■ **TASK STATEMENT**: Every entry should be duplicated verbatim, and no picture may appear in the copy.

[Records from a collection]
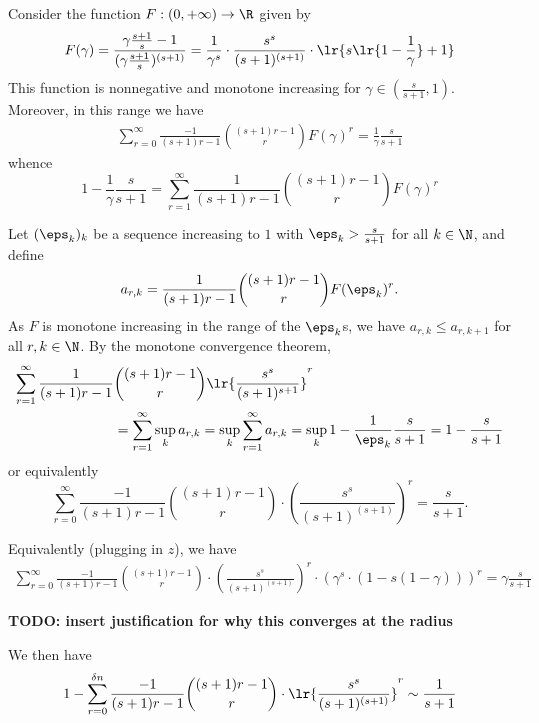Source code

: \documentclass[12pt]{article}
\begin{document}
    \newpage

Consider the function $ F:(0,+\infty)\to \R $ given by
\[
    F(\gamma) = \frac{\gamma \frac{s+1}{s} - 1}{(\gamma \frac{s+1}{s})^{(s+1)}} = \frac{1}{\gamma^s} \cdot \frac{s^s}{(s+1)^{(s+1)}} \cdot \lr{s\lr{1 - \frac{1}{\gamma}} + 1}
\]
This function is nonnegative and monotone increasing for $\gamma \in (\frac{s}{s+1},1) $. Moreover, in this range we have 
\begin{align*}
    \sum_{r=0}^{\infty} \frac{-1}{(s+1)r-1} {(s+1)r - 1 \choose r} F(\gamma)^r = \frac{1}{\gamma} \frac{s}{s+1} 
\end{align*}
whence
\[
    1-\frac{1}{\gamma}\frac{s}{s+1} = \sum_{r=1}^{\infty} \frac{1}{(s+1)r-1} {(s+1)r - 1 \choose r} F( \gamma)^{r}
\]

Let $ (\eps_{k})_{k} $ be a sequence increasing to $ 1 $ with $ \eps_{k}> \frac{s}{s+1} $ for all $ k\in \N $, and define 
\[
    a_{r,k} = \frac{1}{(s+1)r -1} \binom{(s+1)r -1}{r} F(\eps_{k})^{r}.
\]
As $ F $ is monotone increasing in the range of the $ \eps_{k} $s, we have $ a_{r,k}\leq a_{r,k+1} $ for all $ r,k\in \N $. By the monotone convergence theorem,
\begin{align*}
    \sum_{r=1}^{\infty} \frac{1}{(s+1)r-1}&\binom{(s+1)r-1}{r} \lr{\frac{s^{s}}{(s+1)^{s+1}}}^{r} \\
    &=  \sum_{r=1}^{\infty} \sup_{k} a_{r,k}  
    = \sup_{k}\sum_{r=1}^{\infty}  a_{r,k} = \sup_{k} 1- \frac{1}{\eps_{k}} \frac{s}{s+1} = 1-\frac{s}{s+1}
\end{align*}
or equivalently
\begin{equation*}
    \sum_{r=0}^{\infty} \frac{-1}{(s+1)r-1} {(s+1)r - 1 \choose r} \cdot \left( \frac{s^s}{(s+1)^{(s+1)}} \right)^r  = \frac{s}{s+1}.
\end{equation*}



  Equivalently (plugging in $z$), we have
    \begin{equation}\begin{split}
        \sum_{r=0}^{\infty} \frac{-1}{(s+1)r-1} {(s+1)r - 1 \choose r} \cdot \left( \frac{s^s}{(s+1)^{(s+1)}} \right)^r \cdot \left( \gamma^{s} \cdot (1 - s (1 - \gamma)) \right)^r = \gamma \frac{s}{s+1}
    \end{split}\end{equation}


    
    \textbf{TODO: insert justification for why this converges at the radius}


    
    We then have
    \begin{equation}\begin{split}
        1 - \sum_{r=0}^{\delta n} \frac{-1}{(s+1)r-1} {(s+1)r-1 \choose r} \cdot \lr{\frac{s^s}{(s+1)^{(s+1)}}}^{r} \sim \frac{1}{s+1}
    \end{split}\end{equation}
\end{document}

■ **EXERCISE ANSWER**:
Source code

: \documentclass[12pt]{article}
\begin{document}
    \newpage

Consider the function $ F:(0,+\infty)\to \R $ given by
\[
    F(\gamma) = \frac{\gamma \frac{s+1}{s} - 1}{(\gamma \frac{s+1}{s})^{(s+1)}} = \frac{1}{\gamma^s} \cdot \frac{s^s}{(s+1)^{(s+1)}} \cdot \lr{s\lr{1 - \frac{1}{\gamma}} + 1}
\]
This function is nonnegative and monotone increasing for $\gamma \in (\frac{s}{s+1},1) $. Moreover, in this range we have 
\begin{align*}
    \sum_{r=0}^{\infty} \frac{-1}{(s+1)r-1} {(s+1)r - 1 \choose r} F(\gamma)^r = \frac{1}{\gamma} \frac{s}{s+1} 
\end{align*}
whence
\[
    1-\frac{1}{\gamma}\frac{s}{s+1} = \sum_{r=1}^{\infty} \frac{1}{(s+1)r-1} {(s+1)r - 1 \choose r} F( \gamma)^{r}
\]

Let $ (\eps_{k})_{k} $ be a sequence increasing to $ 1 $ with $ \eps_{k}> \frac{s}{s+1} $ for all $ k\in \N $, and define 
\[
    a_{r,k} = \frac{1}{(s+1)r -1} \binom{(s+1)r -1}{r} F(\eps_{k})^{r}.
\]
As $ F $ is monotone increasing in the range of the $ \eps_{k} $s, we have $ a_{r,k}\leq a_{r,k+1} $ for all $ r,k\in \N $. By the monotone convergence theorem,
\begin{align*}
    \sum_{r=1}^{\infty} \frac{1}{(s+1)r-1}&\binom{(s+1)r-1}{r} \lr{\frac{s^{s}}{(s+1)^{s+1}}}^{r} \\
    &=  \sum_{r=1}^{\infty} \sup_{k} a_{r,k}  
    = \sup_{k}\sum_{r=1}^{\infty}  a_{r,k} = \sup_{k} 1- \frac{1}{\eps_{k}} \frac{s}{s+1} = 1-\frac{s}{s+1}
\end{align*}
or equivalently
\begin{equation*}
    \sum_{r=0}^{\infty} \frac{-1}{(s+1)r-1} {(s+1)r - 1 \choose r} \cdot \left( \frac{s^s}{(s+1)^{(s+1)}} \right)^r  = \frac{s}{s+1}.
\end{equation*}



  Equivalently (plugging in $z$), we have
    \begin{equation}\begin{split}
        \sum_{r=0}^{\infty} \frac{-1}{(s+1)r-1} {(s+1)r - 1 \choose r} \cdot \left( \frac{s^s}{(s+1)^{(s+1)}} \right)^r \cdot \left( \gamma^{s} \cdot (1 - s (1 - \gamma)) \right)^r = \gamma \frac{s}{s+1}
    \end{split}\end{equation}


    
    \textbf{TODO: insert justification for why this converges at the radius}


    
    We then have
    \begin{equation}\begin{split}
        1 - \sum_{r=0}^{\delta n} \frac{-1}{(s+1)r-1} {(s+1)r-1 \choose r} \cdot \lr{\frac{s^s}{(s+1)^{(s+1)}}}^{r} \sim \frac{1}{s+1}
    \end{split}\end{equation}
\end{document}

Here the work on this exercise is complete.